WORK INSTRUCTION> Go through the listing and write out each line exactly.

EXERCISE MATERIALS>

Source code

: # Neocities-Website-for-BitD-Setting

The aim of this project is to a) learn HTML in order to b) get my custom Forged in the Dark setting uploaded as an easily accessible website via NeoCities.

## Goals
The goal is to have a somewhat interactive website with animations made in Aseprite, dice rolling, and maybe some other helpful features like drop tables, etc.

RESPONSE TO THE TASK>
Source code

: # Neocities-Website-for-BitD-Setting

The aim of this project is to a) learn HTML in order to b) get my custom Forged in the Dark setting uploaded as an easily accessible website via NeoCities.

## Goals
The goal is to have a somewhat interactive website with animations made in Aseprite, dice rolling, and maybe some other helpful features like drop tables, etc.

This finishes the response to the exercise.